MATERIAL SHOWN: Begin

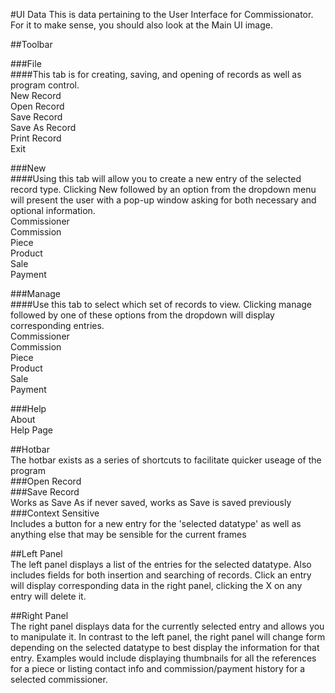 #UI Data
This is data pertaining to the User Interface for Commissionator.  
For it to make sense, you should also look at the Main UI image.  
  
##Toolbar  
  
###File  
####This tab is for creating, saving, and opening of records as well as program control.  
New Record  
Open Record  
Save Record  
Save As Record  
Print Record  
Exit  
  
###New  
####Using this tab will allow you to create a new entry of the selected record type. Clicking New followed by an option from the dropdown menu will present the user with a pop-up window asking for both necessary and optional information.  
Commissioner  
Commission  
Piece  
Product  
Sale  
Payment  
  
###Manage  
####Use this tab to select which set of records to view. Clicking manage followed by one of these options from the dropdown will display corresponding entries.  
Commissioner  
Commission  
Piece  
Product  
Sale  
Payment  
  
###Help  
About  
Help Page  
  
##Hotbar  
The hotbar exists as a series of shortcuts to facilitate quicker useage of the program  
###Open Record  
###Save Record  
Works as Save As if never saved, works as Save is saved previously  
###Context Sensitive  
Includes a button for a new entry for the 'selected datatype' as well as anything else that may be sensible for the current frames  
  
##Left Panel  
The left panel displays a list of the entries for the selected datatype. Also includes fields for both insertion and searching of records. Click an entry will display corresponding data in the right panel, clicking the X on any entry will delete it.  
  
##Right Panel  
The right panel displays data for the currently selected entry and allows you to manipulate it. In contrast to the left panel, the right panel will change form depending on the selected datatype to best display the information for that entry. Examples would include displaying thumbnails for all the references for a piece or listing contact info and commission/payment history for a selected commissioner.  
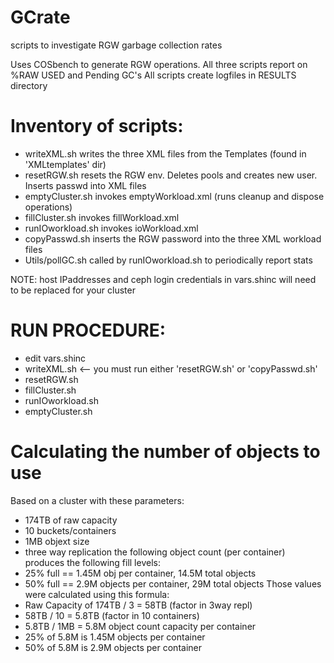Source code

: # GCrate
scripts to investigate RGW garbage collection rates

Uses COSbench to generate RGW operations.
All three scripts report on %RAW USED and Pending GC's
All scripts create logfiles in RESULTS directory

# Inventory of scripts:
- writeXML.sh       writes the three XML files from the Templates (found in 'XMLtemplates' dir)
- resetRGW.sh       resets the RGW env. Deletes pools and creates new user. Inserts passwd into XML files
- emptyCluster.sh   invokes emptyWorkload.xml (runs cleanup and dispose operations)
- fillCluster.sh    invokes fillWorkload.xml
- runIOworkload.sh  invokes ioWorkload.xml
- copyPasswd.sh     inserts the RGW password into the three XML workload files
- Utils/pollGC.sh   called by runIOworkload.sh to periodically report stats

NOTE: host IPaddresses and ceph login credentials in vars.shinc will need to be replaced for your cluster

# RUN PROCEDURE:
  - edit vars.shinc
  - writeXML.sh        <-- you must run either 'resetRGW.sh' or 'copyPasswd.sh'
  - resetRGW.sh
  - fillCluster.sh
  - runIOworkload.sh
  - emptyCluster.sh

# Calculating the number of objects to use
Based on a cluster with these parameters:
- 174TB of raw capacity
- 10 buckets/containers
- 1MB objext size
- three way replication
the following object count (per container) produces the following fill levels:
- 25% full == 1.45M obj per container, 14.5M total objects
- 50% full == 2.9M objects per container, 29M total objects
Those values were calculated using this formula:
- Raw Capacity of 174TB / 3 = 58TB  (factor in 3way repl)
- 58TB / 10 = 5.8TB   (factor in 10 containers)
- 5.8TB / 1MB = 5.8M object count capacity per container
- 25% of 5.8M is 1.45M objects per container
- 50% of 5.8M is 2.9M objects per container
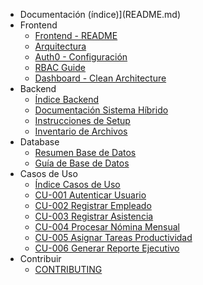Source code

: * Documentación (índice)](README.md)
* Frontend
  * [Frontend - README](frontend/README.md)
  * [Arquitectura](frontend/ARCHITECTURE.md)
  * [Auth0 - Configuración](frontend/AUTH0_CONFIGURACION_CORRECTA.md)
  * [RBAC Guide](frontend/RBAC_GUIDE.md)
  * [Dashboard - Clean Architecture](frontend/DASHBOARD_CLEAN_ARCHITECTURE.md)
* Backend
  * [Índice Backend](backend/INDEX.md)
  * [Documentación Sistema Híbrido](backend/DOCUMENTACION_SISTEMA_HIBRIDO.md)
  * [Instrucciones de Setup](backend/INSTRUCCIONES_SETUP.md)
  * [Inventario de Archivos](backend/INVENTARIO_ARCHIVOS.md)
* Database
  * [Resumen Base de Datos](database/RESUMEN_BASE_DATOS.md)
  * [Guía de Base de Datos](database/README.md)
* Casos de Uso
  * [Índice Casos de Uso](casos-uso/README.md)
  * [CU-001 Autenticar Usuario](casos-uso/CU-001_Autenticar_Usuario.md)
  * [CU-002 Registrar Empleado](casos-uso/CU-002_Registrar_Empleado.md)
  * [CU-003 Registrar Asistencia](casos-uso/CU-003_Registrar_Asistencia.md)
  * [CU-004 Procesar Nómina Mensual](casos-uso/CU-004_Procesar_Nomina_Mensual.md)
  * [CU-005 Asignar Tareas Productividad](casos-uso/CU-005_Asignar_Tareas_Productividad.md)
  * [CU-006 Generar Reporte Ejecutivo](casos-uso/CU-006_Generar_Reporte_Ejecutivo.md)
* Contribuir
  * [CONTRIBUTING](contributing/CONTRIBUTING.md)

MATERIAL SHOWN: End

EXERCISE OBJECTIVE: Print the listing above in full, exactly as written. Omit any pictures.

RESULT:
 #UI Data
This is data pertaining to the User Interface for Commissionator.  
For it to make sense, you should also look at the Main UI image.  
  
##Toolbar  
  
###File  
####This tab is for creating, saving, and opening of records as well as program control.  
New Record  
Open Record  
Save Record  
Save As Record  
Print Record  
Exit  
  
###New  
####Using this tab will allow you to create a new entry of the selected record type. Clicking New followed by an option from the dropdown menu will present the user with a pop-up window asking for both necessary and optional information.  
Commissioner  
Commission  
Piece  
Product  
Sale  
Payment  
  
###Manage  
####Use this tab to select which set of records to view. Clicking manage followed by one of these options from the dropdown will display corresponding entries.  
Commissioner  
Commission  
Piece  
Product  
Sale  
Payment  
  
###Help  
About  
Help Page  
  
##Hotbar  
The hotbar exists as a series of shortcuts to facilitate quicker useage of the program  
###Open Record  
###Save Record  
Works as Save As if never saved, works as Save is saved previously  
###Context Sensitive  
Includes a button for a new entry for the 'selected datatype' as well as anything else that may be sensible for the current frames  
  
##Left Panel  
The left panel displays a list of the entries for the selected datatype. Also includes fields for both insertion and searching of records. Click an entry will display corresponding data in the right panel, clicking the X on any entry will delete it.  
  
##Right Panel  
The right panel displays data for the currently selected entry and allows you to manipulate it. In contrast to the left panel, the right panel will change form depending on the selected datatype to best display the information for that entry. Examples would include displaying thumbnails for all the references for a piece or listing contact info and commission/payment history for a selected commissioner.  
Source code

: # GCrate
scripts to investigate RGW garbage collection rates

Uses COSbench to generate RGW operations.
All three scripts report on %RAW USED and Pending GC's
All scripts create logfiles in RESULTS directory

# Inventory of scripts:
- writeXML.sh       writes the three XML files from the Templates (found in 'XMLtemplates' dir)
- resetRGW.sh       resets the RGW env. Deletes pools and creates new user. Inserts passwd into XML files
- emptyCluster.sh   invokes emptyWorkload.xml (runs cleanup and dispose operations)
- fillCluster.sh    invokes fillWorkload.xml
- runIOworkload.sh  invokes ioWorkload.xml
- copyPasswd.sh     inserts the RGW password into the three XML workload files
- Utils/pollGC.sh   called by runIOworkload.sh to periodically report stats

NOTE: host IPaddresses and ceph login credentials in vars.shinc will need to be replaced for your cluster

# RUN PROCEDURE:
  - edit vars.shinc
  - writeXML.sh        <-- you must run either 'resetRGW.sh' or 'copyPasswd.sh'
  - resetRGW.sh
  - fillCluster.sh
  - runIOworkload.sh
  - emptyCluster.sh

# Calculating the number of objects to use
Based on a cluster with these parameters:
- 174TB of raw capacity
- 10 buckets/containers
- 1MB objext size
- three way replication
the following object count (per container) produces the following fill levels:
- 25% full == 1.45M obj per container, 14.5M total objects
- 50% full == 2.9M objects per container, 29M total objects
Those values were calculated using this formula:
- Raw Capacity of 174TB / 3 = 58TB  (factor in 3way repl)
- 58TB / 10 = 5.8TB   (factor in 10 containers)
- 5.8TB / 1MB = 5.8M object count capacity per container
- 25% of 5.8M is 1.45M objects per container
- 50% of 5.8M is 2.9M objects per container
Source code

: * Documentación (índice)](README.md)
* Frontend
  * [Frontend - README](frontend/README.md)
  * [Arquitectura](frontend/ARCHITECTURE.md)
  * [Auth0 - Configuración](frontend/AUTH0_CONFIGURACION_CORRECTA.md)
  * [RBAC Guide](frontend/RBAC_GUIDE.md)
  * [Dashboard - Clean Architecture](frontend/DASHBOARD_CLEAN_ARCHITECTURE.md)
* Backend
  * [Índice Backend](backend/INDEX.md)
  * [Documentación Sistema Híbrido](backend/DOCUMENTACION_SISTEMA_HIBRIDO.md)
  * [Instrucciones de Setup](backend/INSTRUCCIONES_SETUP.md)
  * [Inventario de Archivos](backend/INVENTARIO_ARCHIVOS.md)
* Database
  * [Resumen Base de Datos](database/RESUMEN_BASE_DATOS.md)
  * [Guía de Base de Datos](database/README.md)
* Casos de Uso
  * [Índice Casos de Uso](casos-uso/README.md)
  * [CU-001 Autenticar Usuario](casos-uso/CU-001_Autenticar_Usuario.md)
  * [CU-002 Registrar Empleado](casos-uso/CU-002_Registrar_Empleado.md)
  * [CU-003 Registrar Asistencia](casos-uso/CU-003_Registrar_Asistencia.md)
  * [CU-004 Procesar Nómina Mensual](casos-uso/CU-004_Procesar_Nomina_Mensual.md)
  * [CU-005 Asignar Tareas Productividad](casos-uso/CU-005_Asignar_Tareas_Productividad.md)
  * [CU-006 Generar Reporte Ejecutivo](casos-uso/CU-006_Generar_Reporte_Ejecutivo.md)
* Contribuir
  * [CONTRIBUTING](contributing/CONTRIBUTING.md)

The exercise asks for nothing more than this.